Duality means that either/or is constructed for comparisons. All comparisons are perspectives and sharing perspectives is our life’s meaning. How one relates is through their perspectives. In this field or arena much is played-out. One such effort is good and evil. One of my favorite book titles is Midnight in the Garden of Good and Evil. This phrase is a koan or a pointing finger. When the book and movie came out there were midnight excursions/tours of this Savannah cemetery offering tourists an “experience.” The question is what do we make of that experience

For MLK, the foundation of his Beloved Community is agapē: a universal, unconditional love that extends even to those who oppose us: “Agapē does not begin by discriminating between worthy and unworthy people… It is love seeking to preserve and create community.” I suggest we are always at midnight in the garden of good and evil…the settings just change.

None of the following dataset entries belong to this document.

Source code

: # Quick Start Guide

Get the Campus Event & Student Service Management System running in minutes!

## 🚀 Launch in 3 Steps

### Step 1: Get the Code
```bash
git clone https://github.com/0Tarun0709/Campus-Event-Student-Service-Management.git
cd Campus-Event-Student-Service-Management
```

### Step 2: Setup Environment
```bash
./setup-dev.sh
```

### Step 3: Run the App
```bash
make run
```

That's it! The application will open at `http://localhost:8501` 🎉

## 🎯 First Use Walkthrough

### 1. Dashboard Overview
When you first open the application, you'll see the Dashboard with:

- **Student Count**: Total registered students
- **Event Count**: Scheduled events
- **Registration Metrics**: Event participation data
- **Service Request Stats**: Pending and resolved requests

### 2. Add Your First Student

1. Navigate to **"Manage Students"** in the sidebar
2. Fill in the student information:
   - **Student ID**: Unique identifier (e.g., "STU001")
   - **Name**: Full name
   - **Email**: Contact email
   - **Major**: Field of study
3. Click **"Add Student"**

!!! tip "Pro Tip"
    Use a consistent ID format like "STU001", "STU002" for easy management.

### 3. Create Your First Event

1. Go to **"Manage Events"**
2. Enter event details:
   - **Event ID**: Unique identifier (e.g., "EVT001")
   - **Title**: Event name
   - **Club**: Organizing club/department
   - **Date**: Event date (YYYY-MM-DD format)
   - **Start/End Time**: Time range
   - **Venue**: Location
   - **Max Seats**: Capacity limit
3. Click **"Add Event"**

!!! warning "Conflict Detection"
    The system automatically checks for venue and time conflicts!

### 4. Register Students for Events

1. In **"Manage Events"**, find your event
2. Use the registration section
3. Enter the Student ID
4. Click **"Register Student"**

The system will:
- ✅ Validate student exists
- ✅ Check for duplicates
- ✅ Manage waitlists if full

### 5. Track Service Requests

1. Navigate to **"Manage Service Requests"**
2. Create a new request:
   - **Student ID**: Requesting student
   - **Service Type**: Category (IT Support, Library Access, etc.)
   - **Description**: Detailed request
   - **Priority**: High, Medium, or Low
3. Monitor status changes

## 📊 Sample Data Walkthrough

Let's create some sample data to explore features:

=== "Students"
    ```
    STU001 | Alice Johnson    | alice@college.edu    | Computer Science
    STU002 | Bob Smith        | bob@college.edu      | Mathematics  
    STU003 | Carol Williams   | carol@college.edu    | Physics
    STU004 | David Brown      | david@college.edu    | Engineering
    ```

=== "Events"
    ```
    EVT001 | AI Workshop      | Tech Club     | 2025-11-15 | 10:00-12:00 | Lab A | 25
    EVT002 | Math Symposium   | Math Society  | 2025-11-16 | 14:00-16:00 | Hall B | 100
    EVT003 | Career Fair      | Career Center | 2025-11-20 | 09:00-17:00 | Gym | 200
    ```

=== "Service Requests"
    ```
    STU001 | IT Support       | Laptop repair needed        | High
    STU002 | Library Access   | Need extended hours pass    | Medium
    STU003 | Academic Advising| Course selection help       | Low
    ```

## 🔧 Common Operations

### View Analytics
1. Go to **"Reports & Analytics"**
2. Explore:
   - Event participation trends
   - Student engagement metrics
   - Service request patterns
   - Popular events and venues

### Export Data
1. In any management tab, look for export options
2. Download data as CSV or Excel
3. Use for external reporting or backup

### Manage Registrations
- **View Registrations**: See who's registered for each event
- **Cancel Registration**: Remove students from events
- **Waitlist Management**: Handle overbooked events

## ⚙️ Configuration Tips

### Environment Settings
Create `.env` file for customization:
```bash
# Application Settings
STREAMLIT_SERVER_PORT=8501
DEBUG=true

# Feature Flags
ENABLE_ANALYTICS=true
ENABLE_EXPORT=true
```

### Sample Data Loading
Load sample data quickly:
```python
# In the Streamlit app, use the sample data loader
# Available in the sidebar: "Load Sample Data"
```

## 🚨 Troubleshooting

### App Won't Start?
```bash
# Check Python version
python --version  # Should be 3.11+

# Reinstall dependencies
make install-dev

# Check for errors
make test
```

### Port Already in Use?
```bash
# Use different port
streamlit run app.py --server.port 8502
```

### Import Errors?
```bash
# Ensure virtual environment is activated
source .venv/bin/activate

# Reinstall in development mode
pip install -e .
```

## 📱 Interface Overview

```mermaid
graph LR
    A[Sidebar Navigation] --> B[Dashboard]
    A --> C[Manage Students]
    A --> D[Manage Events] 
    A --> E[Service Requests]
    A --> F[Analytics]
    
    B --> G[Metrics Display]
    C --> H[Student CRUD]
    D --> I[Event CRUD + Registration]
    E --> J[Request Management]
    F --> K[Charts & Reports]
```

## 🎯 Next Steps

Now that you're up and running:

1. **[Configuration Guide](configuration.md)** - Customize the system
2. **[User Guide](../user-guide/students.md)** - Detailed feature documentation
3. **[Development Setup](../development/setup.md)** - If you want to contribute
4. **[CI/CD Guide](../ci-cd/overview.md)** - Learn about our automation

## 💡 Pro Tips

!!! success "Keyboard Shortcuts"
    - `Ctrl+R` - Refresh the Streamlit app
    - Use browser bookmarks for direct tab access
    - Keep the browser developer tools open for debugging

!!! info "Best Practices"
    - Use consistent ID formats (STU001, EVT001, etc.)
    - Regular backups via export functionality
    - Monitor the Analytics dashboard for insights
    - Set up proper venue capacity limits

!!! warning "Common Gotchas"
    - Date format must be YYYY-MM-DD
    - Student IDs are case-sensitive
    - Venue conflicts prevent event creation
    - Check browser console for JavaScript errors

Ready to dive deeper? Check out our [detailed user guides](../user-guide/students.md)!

MLK was a keen student and found Gandhi’s experiences a working model for many of his ideas about interconnectivity, non-violence and The Beloved Community. MLK was influenced by Buddhist ideas through his study of Gandhi’s satyagraha (nonviolent resistance). Gandhi’s nonviolence was rooted partly in Jain and Buddhist principles.

Both Dogen and Thich Nhat Hanh echo the inter-areness of Gandhi and MLK. Here we can see the sangha as a community and a community as a sangha. In “Zenspeak” we often extrapolate and magnify variations enabling us to experience degrees of awareness that can benefit the movement toward reducing suffering and illusion as a “set.” A set of actions and of ideas emerging from daily practice.  A community practices itself as does a sangha, a relationship, a family or the universe.

Midnight in the Garden of America is a catchy phrase. We see a person who from personal accounts is the antithesis of the teachings offered above. Make America Great Again is the opposite of The Beloved Community on any one’s comparative scorecard when it comes to: “For whom,” meaning of great verse beloved, “America”, compared to what, harmony, greed, and/or delusion. 

Zen and Buddhism, the now and the way, are built from within and is reconstructive while demolition is a process being played out in America and in Gaza rests on total extermination.

FSZS existing in the Falmouth community has been a fifteen year construction process. We are benefiting from a place, an expereince, refuge, smiles, tears and laughter…may we continue to do so.